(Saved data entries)
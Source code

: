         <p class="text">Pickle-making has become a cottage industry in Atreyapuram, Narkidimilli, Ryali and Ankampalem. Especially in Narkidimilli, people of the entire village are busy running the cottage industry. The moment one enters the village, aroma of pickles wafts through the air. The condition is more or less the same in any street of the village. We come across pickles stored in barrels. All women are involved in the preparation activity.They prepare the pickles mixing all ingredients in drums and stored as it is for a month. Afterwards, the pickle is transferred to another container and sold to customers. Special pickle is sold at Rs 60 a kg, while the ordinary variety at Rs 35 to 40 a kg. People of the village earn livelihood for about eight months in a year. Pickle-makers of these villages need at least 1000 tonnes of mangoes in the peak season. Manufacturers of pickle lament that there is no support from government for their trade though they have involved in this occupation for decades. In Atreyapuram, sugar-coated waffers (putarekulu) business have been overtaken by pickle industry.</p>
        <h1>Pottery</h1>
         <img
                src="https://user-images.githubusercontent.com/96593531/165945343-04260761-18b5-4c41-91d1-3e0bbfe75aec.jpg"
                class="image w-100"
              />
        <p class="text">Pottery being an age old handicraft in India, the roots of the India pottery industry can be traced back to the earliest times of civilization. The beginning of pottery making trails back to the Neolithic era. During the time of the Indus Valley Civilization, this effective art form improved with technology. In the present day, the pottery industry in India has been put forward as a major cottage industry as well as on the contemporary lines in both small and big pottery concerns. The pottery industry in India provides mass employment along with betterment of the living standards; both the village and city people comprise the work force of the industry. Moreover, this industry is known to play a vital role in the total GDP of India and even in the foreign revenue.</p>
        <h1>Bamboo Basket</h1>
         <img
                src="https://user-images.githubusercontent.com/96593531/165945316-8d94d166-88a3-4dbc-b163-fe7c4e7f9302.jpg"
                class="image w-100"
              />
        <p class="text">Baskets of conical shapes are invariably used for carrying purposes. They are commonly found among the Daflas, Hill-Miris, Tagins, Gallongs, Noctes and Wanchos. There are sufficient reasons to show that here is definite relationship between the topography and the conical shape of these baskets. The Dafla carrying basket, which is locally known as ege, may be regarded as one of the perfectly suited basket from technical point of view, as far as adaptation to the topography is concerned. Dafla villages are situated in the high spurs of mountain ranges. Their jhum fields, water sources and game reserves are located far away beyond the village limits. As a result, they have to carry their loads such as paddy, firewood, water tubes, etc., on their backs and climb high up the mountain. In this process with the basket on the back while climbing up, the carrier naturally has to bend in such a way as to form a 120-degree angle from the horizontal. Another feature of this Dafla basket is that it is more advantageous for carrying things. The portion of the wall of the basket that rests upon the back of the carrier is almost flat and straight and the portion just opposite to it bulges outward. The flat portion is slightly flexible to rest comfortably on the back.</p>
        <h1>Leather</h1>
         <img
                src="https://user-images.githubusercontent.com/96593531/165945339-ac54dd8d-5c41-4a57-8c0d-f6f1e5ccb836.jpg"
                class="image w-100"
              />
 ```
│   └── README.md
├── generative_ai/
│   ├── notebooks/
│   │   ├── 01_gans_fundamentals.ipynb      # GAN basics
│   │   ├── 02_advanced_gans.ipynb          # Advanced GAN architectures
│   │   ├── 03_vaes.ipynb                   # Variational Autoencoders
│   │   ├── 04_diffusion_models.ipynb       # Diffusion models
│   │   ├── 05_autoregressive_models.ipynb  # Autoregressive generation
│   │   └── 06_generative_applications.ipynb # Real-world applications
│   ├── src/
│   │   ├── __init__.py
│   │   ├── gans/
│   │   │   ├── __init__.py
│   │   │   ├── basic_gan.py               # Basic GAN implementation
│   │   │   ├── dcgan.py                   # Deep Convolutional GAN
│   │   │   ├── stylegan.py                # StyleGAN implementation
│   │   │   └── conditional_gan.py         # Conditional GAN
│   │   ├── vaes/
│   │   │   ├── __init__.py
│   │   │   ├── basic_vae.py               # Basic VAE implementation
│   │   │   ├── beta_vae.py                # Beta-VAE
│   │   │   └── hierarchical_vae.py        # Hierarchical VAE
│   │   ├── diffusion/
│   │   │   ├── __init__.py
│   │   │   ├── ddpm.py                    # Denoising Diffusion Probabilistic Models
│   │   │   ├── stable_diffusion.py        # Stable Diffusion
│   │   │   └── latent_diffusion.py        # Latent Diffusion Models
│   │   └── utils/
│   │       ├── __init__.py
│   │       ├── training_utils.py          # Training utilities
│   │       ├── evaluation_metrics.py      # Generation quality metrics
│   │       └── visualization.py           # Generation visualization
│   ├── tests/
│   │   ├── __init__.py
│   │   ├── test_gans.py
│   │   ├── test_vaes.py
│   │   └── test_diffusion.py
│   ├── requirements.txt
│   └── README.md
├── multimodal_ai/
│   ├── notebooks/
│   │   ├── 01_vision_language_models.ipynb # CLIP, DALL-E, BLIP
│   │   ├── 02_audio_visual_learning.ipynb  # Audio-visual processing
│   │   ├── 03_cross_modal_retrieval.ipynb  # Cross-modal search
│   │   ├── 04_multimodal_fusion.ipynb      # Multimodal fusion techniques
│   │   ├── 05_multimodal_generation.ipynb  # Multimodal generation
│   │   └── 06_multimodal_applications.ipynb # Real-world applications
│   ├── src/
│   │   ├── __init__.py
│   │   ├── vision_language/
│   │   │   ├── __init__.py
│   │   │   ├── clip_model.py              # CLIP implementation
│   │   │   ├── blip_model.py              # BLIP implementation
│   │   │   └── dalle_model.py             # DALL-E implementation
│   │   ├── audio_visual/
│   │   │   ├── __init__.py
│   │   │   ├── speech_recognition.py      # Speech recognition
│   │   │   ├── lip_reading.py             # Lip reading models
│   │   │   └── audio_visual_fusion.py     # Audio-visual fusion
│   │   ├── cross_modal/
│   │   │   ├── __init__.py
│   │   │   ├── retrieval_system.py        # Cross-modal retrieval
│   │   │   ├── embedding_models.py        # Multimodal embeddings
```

• Your instructions: Copy out the entries above without altering a single character.

• Answer to the problem:
Source code

:         <p class="text">Pickle-making has become a cottage industry in Atreyapuram, Narkidimilli, Ryali and Ankampalem. Especially in Narkidimilli, people of the entire village are busy running the cottage industry. The moment one enters the village, aroma of pickles wafts through the air. The condition is more or less the same in any street of the village. We come across pickles stored in barrels. All women are involved in the preparation activity.They prepare the pickles mixing all ingredients in drums and stored as it is for a month. Afterwards, the pickle is transferred to another container and sold to customers. Special pickle is sold at Rs 60 a kg, while the ordinary variety at Rs 35 to 40 a kg. People of the village earn livelihood for about eight months in a year. Pickle-makers of these villages need at least 1000 tonnes of mangoes in the peak season. Manufacturers of pickle lament that there is no support from government for their trade though they have involved in this occupation for decades. In Atreyapuram, sugar-coated waffers (putarekulu) business have been overtaken by pickle industry.</p>
        <h1>Pottery</h1>
         <img
                src="https://user-images.githubusercontent.com/96593531/165945343-04260761-18b5-4c41-91d1-3e0bbfe75aec.jpg"
                class="image w-100"
              />
        <p class="text">Pottery being an age old handicraft in India, the roots of the India pottery industry can be traced back to the earliest times of civilization. The beginning of pottery making trails back to the Neolithic era. During the time of the Indus Valley Civilization, this effective art form improved with technology. In the present day, the pottery industry in India has been put forward as a major cottage industry as well as on the contemporary lines in both small and big pottery concerns. The pottery industry in India provides mass employment along with betterment of the living standards; both the village and city people comprise the work force of the industry. Moreover, this industry is known to play a vital role in the total GDP of India and even in the foreign revenue.</p>
        <h1>Bamboo Basket</h1>
         <img
                src="https://user-images.githubusercontent.com/96593531/165945316-8d94d166-88a3-4dbc-b163-fe7c4e7f9302.jpg"
                class="image w-100"
              />
        <p class="text">Baskets of conical shapes are invariably used for carrying purposes. They are commonly found among the Daflas, Hill-Miris, Tagins, Gallongs, Noctes and Wanchos. There are sufficient reasons to show that here is definite relationship between the topography and the conical shape of these baskets. The Dafla carrying basket, which is locally known as ege, may be regarded as one of the perfectly suited basket from technical point of view, as far as adaptation to the topography is concerned. Dafla villages are situated in the high spurs of mountain ranges. Their jhum fields, water sources and game reserves are located far away beyond the village limits. As a result, they have to carry their loads such as paddy, firewood, water tubes, etc., on their backs and climb high up the mountain. In this process with the basket on the back while climbing up, the carrier naturally has to bend in such a way as to form a 120-degree angle from the horizontal. Another feature of this Dafla basket is that it is more advantageous for carrying things. The portion of the wall of the basket that rests upon the back of the carrier is almost flat and straight and the portion just opposite to it bulges outward. The flat portion is slightly flexible to rest comfortably on the back.</p>
        <h1>Leather</h1>
         <img
                src="https://user-images.githubusercontent.com/96593531/165945339-ac54dd8d-5c41-4a57-8c0d-f6f1e5ccb836.jpg"
                class="image w-100"
              />
 ```
│   └── README.md
├── generative_ai/
│   ├── notebooks/
│   │   ├── 01_gans_fundamentals.ipynb      # GAN basics
│   │   ├── 02_advanced_gans.ipynb          # Advanced GAN architectures
│   │   ├── 03_vaes.ipynb                   # Variational Autoencoders
│   │   ├── 04_diffusion_models.ipynb       # Diffusion models
│   │   ├── 05_autoregressive_models.ipynb  # Autoregressive generation
│   │   └── 06_generative_applications.ipynb # Real-world applications
│   ├── src/
│   │   ├── __init__.py
│   │   ├── gans/
│   │   │   ├── __init__.py
│   │   │   ├── basic_gan.py               # Basic GAN implementation
│   │   │   ├── dcgan.py                   # Deep Convolutional GAN
│   │   │   ├── stylegan.py                # StyleGAN implementation
│   │   │   └── conditional_gan.py         # Conditional GAN
│   │   ├── vaes/
│   │   │   ├── __init__.py
│   │   │   ├── basic_vae.py               # Basic VAE implementation
│   │   │   ├── beta_vae.py                # Beta-VAE
│   │   │   └── hierarchical_vae.py        # Hierarchical VAE
│   │   ├── diffusion/
│   │   │   ├── __init__.py
│   │   │   ├── ddpm.py                    # Denoising Diffusion Probabilistic Models
│   │   │   ├── stable_diffusion.py        # Stable Diffusion
│   │   │   └── latent_diffusion.py        # Latent Diffusion Models
│   │   └── utils/
│   │       ├── __init__.py
│   │       ├── training_utils.py          # Training utilities
│   │       ├── evaluation_metrics.py      # Generation quality metrics
│   │       └── visualization.py           # Generation visualization
│   ├── tests/
│   │   ├── __init__.py
│   │   ├── test_gans.py
│   │   ├── test_vaes.py
│   │   └── test_diffusion.py
│   ├── requirements.txt
│   └── README.md
├── multimodal_ai/
│   ├── notebooks/
│   │   ├── 01_vision_language_models.ipynb # CLIP, DALL-E, BLIP
│   │   ├── 02_audio_visual_learning.ipynb  # Audio-visual processing
│   │   ├── 03_cross_modal_retrieval.ipynb  # Cross-modal search
│   │   ├── 04_multimodal_fusion.ipynb      # Multimodal fusion techniques
│   │   ├── 05_multimodal_generation.ipynb  # Multimodal generation
│   │   └── 06_multimodal_applications.ipynb # Real-world applications
│   ├── src/
│   │   ├── __init__.py
│   │   ├── vision_language/
│   │   │   ├── __init__.py
│   │   │   ├── clip_model.py              # CLIP implementation
│   │   │   ├── blip_model.py              # BLIP implementation
│   │   │   └── dalle_model.py             # DALL-E implementation
│   │   ├── audio_visual/
│   │   │   ├── __init__.py
│   │   │   ├── speech_recognition.py      # Speech recognition
│   │   │   ├── lip_reading.py             # Lip reading models
│   │   │   └── audio_visual_fusion.py     # Audio-visual fusion
│   │   ├── cross_modal/
│   │   │   ├── __init__.py
│   │   │   ├── retrieval_system.py        # Cross-modal retrieval
│   │   │   ├── embedding_models.py        # Multimodal embeddings
```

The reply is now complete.